Cloning and sequencing of a dextranase-encoding cDNA from Penicillium minioluteum.

A cDNA from Penicillium minioluteum HI-4 encoding a dextranase (1,6-alpha-glucan hydrolase, EC 3.2.1.11) was isolated and characterized. cDNA clones corresponding to genes expressed in dextran-induced cultures were identified by differential hybridization. Southern hybridization and restriction mapping analysis of selected clones revealed four different groups of cDNAs. The dextranase cDNA was identified after expressing a cDNA fragment from each of the isolated groups of cDNA clones in the Escherichia coli T7 system. The expression of a 2 kb cDNA fragment in E. coli led to the production of a 67 kDa protein which was recognized by an anti-dextranase polyclonal antibody. The cDNA contains 2109 bp plus a poly(A) tail, coding for a protein of 608 amino acids, including 20 N-terminal amino acid residues which might correspond to a signal peptide. There was 29% sequence identity between the P. minioluteum dextranase and the dextranase from Arthrobacter sp. CB-8.
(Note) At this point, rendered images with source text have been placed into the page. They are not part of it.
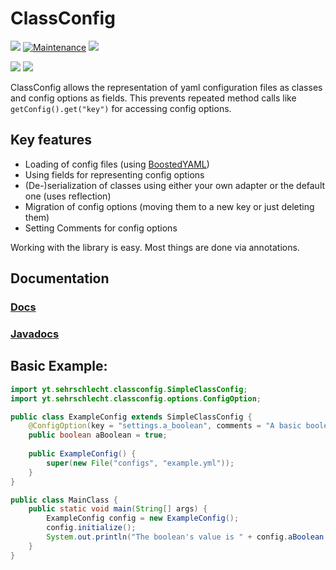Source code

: # ClassConfig
![](https://github.com/sehrschlechtYT/ClassConfig/actions/workflows/tests.yml/badge.svg)
[![Maintenance](https://img.shields.io/badge/Maintained%3F-yes-green.svg)](https://GitHub.com/sehrschlechtYT/KeepItems/graphs/commit-activity)
[![](https://jitpack.io/v/sehrschlechtYT/ClassConfig.svg)](https://jitpack.io/#sehrschlechtYT/ClassConfig)


[![](https://dcbadge.vercel.app/api/server/crHgFwH2Gt)](https://discord.gg/crHgFwH2Gt)
![](https://dcbadge.vercel.app/api/shield/450685365876162573)

ClassConfig allows the representation of yaml configuration files as classes and config options as fields.
This prevents repeated method calls like `getConfig().get("key")` for accessing config options.

## Key features

- Loading of config files (using [BoostedYAML](https://github.com/dejvokep/boosted-yaml))
- Using fields for representing config options
- (De-)serialization of classes using either your own adapter or the default one (uses reflection)
- Migration of config options (moving them to a new key or just deleting them)
- Setting Comments for config options

Working with the library is easy. Most things are done via annotations.

## Documentation

### [Docs](https://sehrschlecht.gitbook.io/classconfig-documentation/)
### [Javadocs](https://sehrschlechtyt.github.io/ClassConfig/javadocs/)

## Basic Example:

```java
import yt.sehrschlecht.classconfig.SimpleClassConfig;
import yt.sehrschlecht.classconfig.options.ConfigOption;

public class ExampleConfig extends SimpleClassConfig {
    @ConfigOption(key = "settings.a_boolean", comments = "A basic boolean setting")
    public boolean aBoolean = true;
    
    public ExampleConfig() {
        super(new File("configs", "example.yml"));
    }
}

public class MainClass {
    public static void main(String[] args) {
        ExampleConfig config = new ExampleConfig();
        config.initialize();
        System.out.println("The boolean's value is " + config.aBoolean + "!");
    }
}
```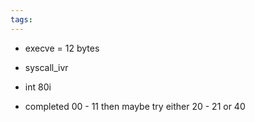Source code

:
 ```yaml
---
tags:
---
```

- execve = 12 bytes
- syscall_ivr
- int 80i 

- completed 00 - 11 then maybe try either 20 - 21 or 40

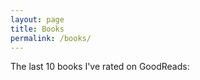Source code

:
 ```yaml
---
layout: page
title: Books
permalink: /books/
---
```


The last 10 books I've rated on GoodReads:

<script src="https://www.goodreads.com/review/grid_widget/2435064.Recently%20Read?cover_size=large&hide_link=&hide_title=0&num_books=10&order=d&shelf=read&sort=date_added&widget_id=1545961816" type="text/javascript" charset="utf-8"></script>

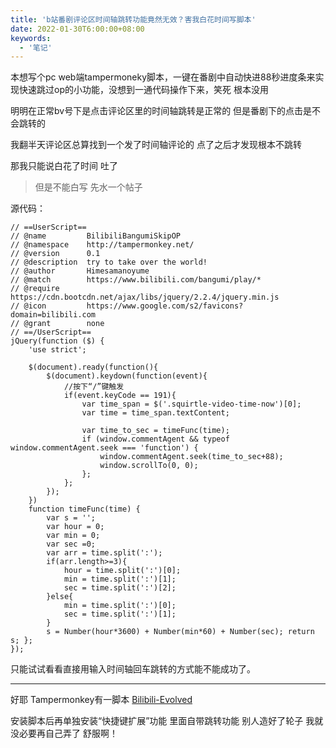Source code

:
 ```yaml
---
title: 'b站番剧评论区时间轴跳转功能竟然无效？害我白花时间写脚本'
date: 2022-01-30T6:00:00+08:00
keywords:
  - '笔记'
---
```

本想写个pc web端tampermoneky脚本，一键在番剧中自动快进88秒进度条来实现快速跳过op的小功能，没想到一通代码操作下来，笑死 根本没用

<!--more-->

明明在正常bv号下是点击评论区里的时间轴跳转是正常的 但是番剧下的点击是不会跳转的 

我翻半天评论区总算找到一个发了时间轴评论的 点了之后才发现根本不跳转

那我只能说白花了时间 吐了

> 但是不能白写 先水一个帖子

源代码：
```
// ==UserScript==
// @name         BilibiliBangumiSkipOP
// @namespace    http://tampermonkey.net/
// @version      0.1
// @description  try to take over the world!
// @author       Himesamanoyume
// @match        https://www.bilibili.com/bangumi/play/*
// @require     https://cdn.bootcdn.net/ajax/libs/jquery/2.2.4/jquery.min.js
// @icon         https://www.google.com/s2/favicons?domain=bilibili.com
// @grant        none
// ==/UserScript==
jQuery(function ($) {
    'use strict';

    $(document).ready(function(){
        $(document).keydown(function(event){
            //按下“/”键触发
            if(event.keyCode == 191){
                var time_span = $('.squirtle-video-time-now')[0];
                var time = time_span.textContent;

                var time_to_sec = timeFunc(time);
                if (window.commentAgent && typeof window.commentAgent.seek === 'function') {
                    window.commentAgent.seek(time_to_sec+88);
                    window.scrollTo(0, 0);
                };
            };
        });
    })
    function timeFunc(time) {
        var s = '';
        var hour = 0;
        var min = 0;
        var sec =0;
        var arr = time.split(':');
        if(arr.length>=3){
            hour = time.split(':')[0];
            min = time.split(':')[1];
            sec = time.split(':')[2];
        }else{
            min = time.split(':')[0];
            sec = time.split(':')[1];
        }
        s = Number(hour*3600) + Number(min*60) + Number(sec); return s; };
});
```

只能试试看看直接用输入时间轴回车跳转的方式能不能成功了。

---

好耶 Tampermonkey有一脚本 <a href="https://github.com/the1812/Bilibili-Evolved" target="_blank">Bilibili-Evolved</a> 

安装脚本后再单独安装“快捷键扩展”功能 里面自带跳转功能 别人造好了轮子 我就没必要再自己弄了 舒服啊！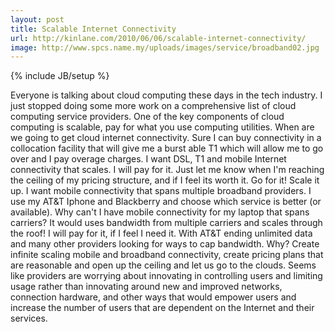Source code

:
 ```yaml
---
layout: post
title: Scalable Internet Connectivity
url: http://kinlane.com/2010/06/06/scalable-internet-connectivity/
image: http://www.spcs.name.my/uploads/images/service/broadband02.jpg
---
```

{% include JB/setup %}
<p>
     Everyone is talking about cloud computing these days in the tech industry. I just stopped doing some more work on a comprehensive list of cloud computing service providers. One of the key components of cloud computing is scalable, pay for what you use computing utilities. When are we going to get cloud internet connectivity. Sure I can buy connectivity in a collocation facility that will give me a burst able T1 which will allow me to go over and I pay overage charges. I want DSL, T1 and mobile Internet connectivity that scales. I will pay for it. Just let me know when I'm reaching the ceiling of my pricing structure, and if I feel its worth it. Go for it! Scale it up. I want mobile connectivity that spans multiple broadband providers. I use my AT&amp;T Iphone and Blackberry and choose which service is better (or available). Why can't I have mobile connectivity for my laptop that spans carriers? It would uses bandwidth from multiple carriers and scales through the roof! I will pay for it, if I feel I need it. With AT&amp;T ending unlimited data and many other providers looking for ways to cap bandwidth. Why? Create infinite scaling mobile and broadband connectivity, create pricing plans that are reasonable and open up the ceiling and let us go to the clouds. Seems like providers are worrying about innovating in controlling users and limiting usage rather than innovating around new and improved networks, connection hardware, and other ways that would empower users and increase the number of users that are dependent on the Internet and their services.
</p>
Cloning of the Penicillium minioluteum gene encoding dextranase and its expression in Pichia pastoris.

The DEX gene encoding an extracellular dextranase was isolated from the genomic DNA library of Penicillium minioluteum by hybridization using the dextranase cDNA as a probe. Comparison of the gene and cDNA sequences revealed that the DEX gene does not contain introns. Amino acid sequences comparison of P. minioluteum dextranase with other reported dextranases reveals a significant homology (29% identity) with a dextranase from Arthrobacter sp. CB-8. The DEX gene fragment encoding a mature protein of 574 amino acids was expressed in the methylotrophic yeast Pichia pastoris by using the SUC2 gene signal sequence from Saccharomyces cerevisiae under control of the alcohol oxidase-1 (AOX1) promoter. Over 3.2 g/l of enzymatically active dextranase was secreted into the medium after induction by methanol. The yeast product was indistinguishable from the native enzyme in specific activity and the N-terminus of both proteins were identical.